Un professore assassinato. Una chimica sensibile agli odori e una poliziotta ligia al dovere indagano sul caso.
Il romanzo di oggi è "Chi si ferma è perduto" scritto a quattro mani da Marco Malvaldi e Samantha Bruzzone e primo della serie con protagoniste Serena Martini e Corinna Stelea.
Autore: Marco Malvaldi e Samantha Bruzzone
Titolo: Chi si ferma è perduto
Casa editrice: Sellerio
Data di pubblicazione: 18 ottobre 2022
Numero di pagine: 352
Trama: Serena Martini, dopo aver fatto la solita camminata mattutina con le amiche, si rende conto di aver perso le chiavi di casa e torna indietro a cercarle. Proprio in quel momento scopre il cadavere del professore di musica della scuola che frequentano i suoi figli. Chiamata la polizia, conosce il sovrintendente Corinna Stelea che si occuperà del caso e a cui racconta di aver sentito uno strano odore nei pressi del cadavere...
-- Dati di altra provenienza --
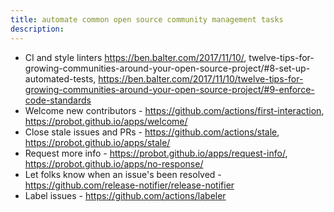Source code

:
 ```yaml
---
title: automate common open source community management tasks
description:
---
```


* CI and style linters https://ben.balter.com/2017/11/10/, twelve-tips-for-growing-communities-around-your-open-source-project/#8-set-up-automated-tests, https://ben.balter.com/2017/11/10/twelve-tips-for-growing-communities-around-your-open-source-project/#9-enforce-code-standards
* Welcome new contributors - https://github.com/actions/first-interaction, https://probot.github.io/apps/welcome/
* Close stale issues and PRs - https://github.com/actions/stale, https://probot.github.io/apps/stale/
* Request more info - https://probot.github.io/apps/request-info/, https://probot.github.io/apps/no-response/
* Let folks know when an issue's been resolved - https://github.com/release-notifier/release-notifier
* Label issues - https://github.com/actions/labeler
La storia comprende anche il racconto della vita privata di Serena Martini, casalinga super impegnata, moglie di un docente universitario e mamma di due figli. Invece di Corinna Stelea si dice poco se non ciò che è attinente al suo lavoro, lasciando così intendere che la donna è super impegnata con esso.
I personaggi sono ben descritti. Gli autori ci danno modo di conoscere diversi personaggi abitanti del borgo in cui si svolge la vicenda per lo più attraverso gli occhi e l'ironia che contraddistingue la protagonista Serena che non perde occasione per sottolineare i lati buffi e contraddittori di quelli che la circondano, senza risparmiare neanche il marito.
La narrazione è semplice e lineare. La scrittura è leggera e rende scorrevole e piacevole la lettura del romanzo. Il lessico, nei dialoghi, comprende qualche accenno al dialetto parlato nella zona di Pisa.
La trama è ben costruita e ben sviluppata. Il lettore viene guidato passo passo dalle due protagoniste e, insieme a loro, scopre informazioni utili all'indagine. E' possibile per il lettore giungere alla conclusione corretta anche prima che venga svelata dal racconto ma esistono vari depistaggi che rimettono in discussione le idee che si affacciano alla mente.
Il romanzo, scelto soprattutto per la presenza di Malvaldi, ha confermato le mie aspettative.
Abituata da latri romanzi che ho letto dell'autore, mi aspettavo un'ironia pungente e delle situazioni esilaranti che non sono effettivamente mancate, anche se in misura lievemente minore.
Sicuramente il personaggio di Serena è quello che fa veramente la differenza, e non per le sue intuizioni che portano fattivamente all'epilogo della vicenda, ma proprio per la capacità di alleggerire la narrazione e di permetterci di identificarci con lei perché, diciamo la verità, spesso anche noi guardiamo agli altri con lo stesso approccio critico ma ironico.